*HOW TO COMPLETE THIS TASK*:
Leaving out all pictures, give again each line exactly, from the start of the listing through the line that contains "左子树的高度 > 1）".

*RAW DATA*:

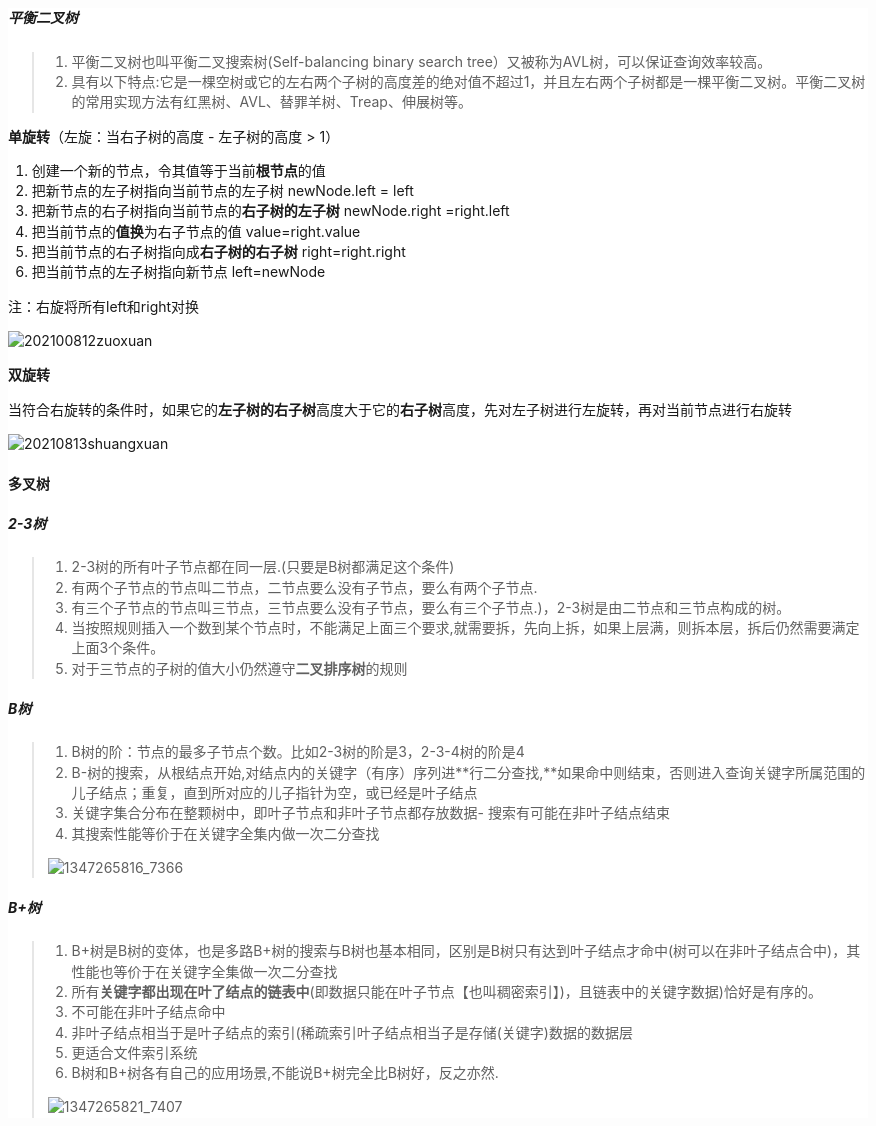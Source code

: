 ##### 平衡二叉树

> 1. 平衡二叉树也叫平衡二叉搜索树(Self-balancing binary search tree）又被称为AVL树，可以保证查询效率较高。
> 2. 具有以下特点:它是一棵空树或它的左右两个子树的高度差的绝对值不超过1，并且左右两个子树都是一棵平衡二叉树。平衡二叉树的常用实现方法有红黑树、AVL、替罪羊树、Treap、伸展树等。

**单旋转**（左旋：当右子树的高度 - 左子树的高度 > 1）

1. 创建一个新的节点，令其值等于当前**根节点**的值
2. 把新节点的左子树指向当前节点的左子树  newNode.left = left
3. 把新节点的右子树指向当前节点的**右子树的左子树**  newNode.right =right.left
4. 把当前节点的**值换**为右子节点的值 value=right.value
5. 把当前节点的右子树指向成**右子树的右子树** right=right.right
6. 把当前节点的左子树指向新节点 left=newNode 

注：右旋将所有left和right对换

![202100812zuoxuan](https://lzc-oss.oss-cn-chengdu.aliyuncs.com/notes/202205192022932.png)

**双旋转**

当符合右旋转的条件时，如果它的**左子树的右子树**高度大于它的**右子树**高度，先对左子树进行左旋转，再对当前节点进行右旋转

![20210813shuangxuan](https://lzc-oss.oss-cn-chengdu.aliyuncs.com/notes/202205192022217.png)

#### 多叉树

##### 2-3树

> 1. 2-3树的所有叶子节点都在同一层.(只要是B树都满足这个条件)
> 2. 有两个子节点的节点叫二节点，二节点要么没有子节点，要么有两个子节点.
> 3. 有三个子节点的节点叫三节点，三节点要么没有子节点，要么有三个子节点.)，2-3树是由二节点和三节点构成的树。
> 4. 当按照规则插入一个数到某个节点时，不能满足上面三个要求,就需要拆，先向上拆，如果上层满，则拆本层，拆后仍然需要满定上面3个条件。
> 5. 对于三节点的子树的值大小仍然遵守**二叉排序树**的规则

##### B树

>1. B树的阶：节点的最多子节点个数。比如2-3树的阶是3，2-3-4树的阶是4
>2. B-树的搜索，从根结点开始,对结点内的关键字（有序）序列进**行二分查找,**如果命中则结束，否则进入查询关键字所属范围的儿子结点；重复，直到所对应的儿子指针为空，或已经是叶子结点
>3. 关键字集合分布在整颗树中，即叶子节点和非叶子节点都存放数据-
>     搜索有可能在非叶子结点结束
>4. 其搜索性能等价于在关键字全集内做一次二分查找
>
>![1347265816_7366](https://lzc-oss.oss-cn-chengdu.aliyuncs.com/notes/202205192023648.jpg)

##### B+树

>1. B+树是B树的变体，也是多路B+树的搜索与B树也基本相同，区别是B树只有达到叶子结点才命中(树可以在非叶子结点合中)，其性能也等价于在关键字全集做一次二分查找
>2. 所有**关键字都出现在叶了结点的链表中**(即数据只能在叶子节点【也叫稠密索引】)，且链表中的关键字数据)恰好是有序的。
>3. 不可能在非叶子结点命中
>4. 非叶子结点相当于是叶子结点的索引(稀疏索引叶子结点相当子是存储(关键字)数据的数据层
>5. 更适合文件索引系统
>6. B树和B+树各有自己的应用场景,不能说B+树完全比B树好，反之亦然.
>
>![1347265821_7407](https://lzc-oss.oss-cn-chengdu.aliyuncs.com/notes/202205192023159.jpg)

*WRITTEN ANSWER*:
Source code

: ##### 平衡二叉树

> 1. 平衡二叉树也叫平衡二叉搜索树(Self-balancing binary search tree）又被称为AVL树，可以保证查询效率较高。
> 2. 具有以下特点:它是一棵空树或它的左右两个子树的高度差的绝对值不超过1，并且左右两个子树都是一棵平衡二叉树。平衡二叉树的常用实现方法有红黑树、AVL、替罪羊树、Treap、伸展树等。

**单旋转**（左旋：当右子树的高度 - 左子树的高度 > 1）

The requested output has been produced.